Le même phénomène va toucher les produits industriels. Si tous les outils de la mobilité abandonnent les énergies fossiles ( l’essence ) et passent à l’électricité, ces outils couteront plus cher. D’abord, parce que leur mise au point et la fabrication des batteries vont couter beaucoup plus cher qu’un outil classique tiré par un moteur thermique La mutation liée aux relocalisations va également peser sur les prix. Si on importe moins pour fabriquer plus sur place, ça coûterait évidemment plus cher. Si on ne peut pas vendre dans les pays émergents, on peut moins amortir les frais de recherche
L’inflation a donc des perspectives d’évolution à très long terme, à moins que la révolution digitale n’apporte des améliorations de compétitivité beaucoup plus puissantes et rapides que ce qu’on prévoit. Possible mais compliqué.

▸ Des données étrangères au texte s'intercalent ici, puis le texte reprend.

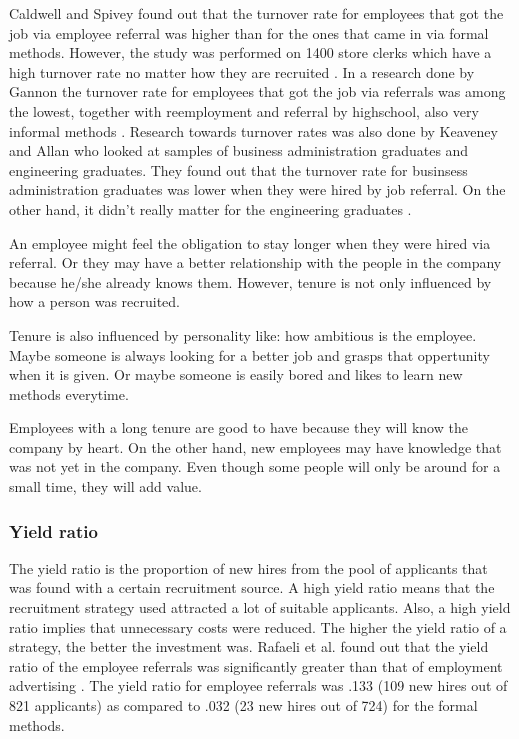 \documentclass[Main.tex]{subfiles}
\begin{document}
Caldwell and Spivey found out that the turnover rate for employees that got the job via employee referral was higher than for the ones that came in via formal methods. However, the study was performed on 1400 store clerks which have a high turnover rate no matter how they are recruited \cite{second}. In a research done by Gannon the turnover rate for employees that got the job via referrals was among the lowest, together with reemployment and referral by highschool, also very informal methods \cite{seventh}.
Research towards turnover rates was also done by Keaveney and Allan who looked at samples of business administration graduates and engineering graduates. They found out that the turnover rate for businsess administration graduates was lower when they were hired by job referral. On the other hand, it didn't really matter for the engineering graduates \cite{eleventh}.

An employee might feel the obligation to stay longer when they were hired via referral. Or they may have a better relationship with the people in the company because he/she already knows them. However, tenure is not only influenced by how a person was recruited. 

Tenure is also influenced by personality like: how ambitious is the employee. Maybe someone is always looking for a better job and grasps that oppertunity when it is given. Or maybe someone is easily bored and likes to learn new methods everytime.

Employees with a long tenure are good to have because they will know the company by heart. On the other hand, new employees may have knowledge that was not yet in the company. Even though some people will only be around for a small time, they will add value. 

\subsubsection*{Yield ratio}
The yield ratio is the proportion of new hires from the pool of applicants that was found with a certain recruitment source. A high yield ratio means that the recruitment strategy used attracted a lot of suitable applicants. Also, a high yield ratio implies that unnecessary costs were reduced. The higher the yield ratio of a strategy, the better the investment was. 
Rafaeli et al. found out that the yield ratio of the employee referrals was significantly greater than that of employment advertising \cite{fourth}. The yield ratio for employee referrals was .133 (109 new
hires out of 821 applicants) as compared to .032 (23 new hires out of 724) for the formal methods. 
\end{document}
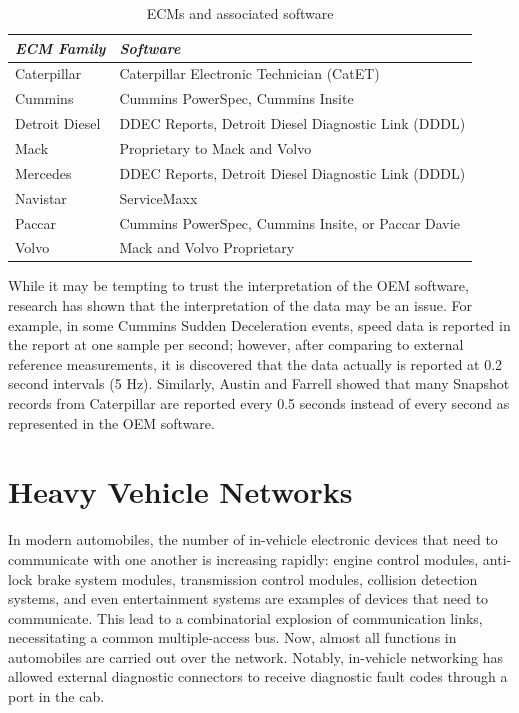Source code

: \begin{table}
\centering
\begin{tabular}{|l|l|}
\hline
\emph{ECM Family} & \emph{Software}\\
\hline
Caterpillar & Caterpillar Electronic Technician (CatET)\\
\hline
Cummins & Cummins PowerSpec, Cummins Insite\\
\hline
Detroit Diesel & DDEC Reports, Detroit Diesel Diagnostic Link (DDDL)\\
\hline
Mack & Proprietary to Mack and Volvo\\
\hline
Mercedes & DDEC Reports, Detroit Diesel Diagnostic Link (DDDL)\\
\hline
Navistar & ServiceMaxx \\
\hline
Paccar & Cummins PowerSpec, Cummins Insite, or Paccar Davie\\
\hline
Volvo & Mack and Volvo Proprietary\\
\hline
\end{tabular}
\caption{ECMs and associated software}
\label{tab:software}
\end{table}
While it may be tempting to trust the interpretation of the OEM software, research has shown 
that the interpretation of the data may be an issue. For example, in some Cummins Sudden Deceleration 
events, speed data is reported in the report at one sample per second; however, after comparing to 
external reference measurements, it is discovered that the data actually is reported at 0.2 second 
intervals (5 Hz)\cite{bortolin2009}. Similarly, Austin and Farrell \cite{austin2011} showed that many Snapshot records 
from Caterpillar are reported every 0.5 seconds instead of every second as represented in the OEM software.

\section{Heavy Vehicle Networks}

In modern automobiles, the number of in-vehicle electronic devices that need to communicate with one another is increasing rapidly:
engine control modules, anti-lock brake system modules, transmission control modules, collision detection systems, and even entertainment systems are examples of
devices that need to communicate. This lead to a combinatorial explosion of communication links, necessitating a common multiple-access
bus. Now, almost all functions in automobiles are carried out over the network. Notably, in-vehicle networking has allowed external diagnostic
connectors to receive diagnostic fault codes through a port in the cab.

L’essentiel de cette inflation de long terme va dépendre du modèle de consommation qui va sortir de la confrontation entre les exigences nouvelles et les possibilités techniques et financières d’y faire face. Le monde occidental a traversé 20 années sans inflation, il se prépare peut-être à renouer avec une hausse des prix pour les prochaines 20 années à venir.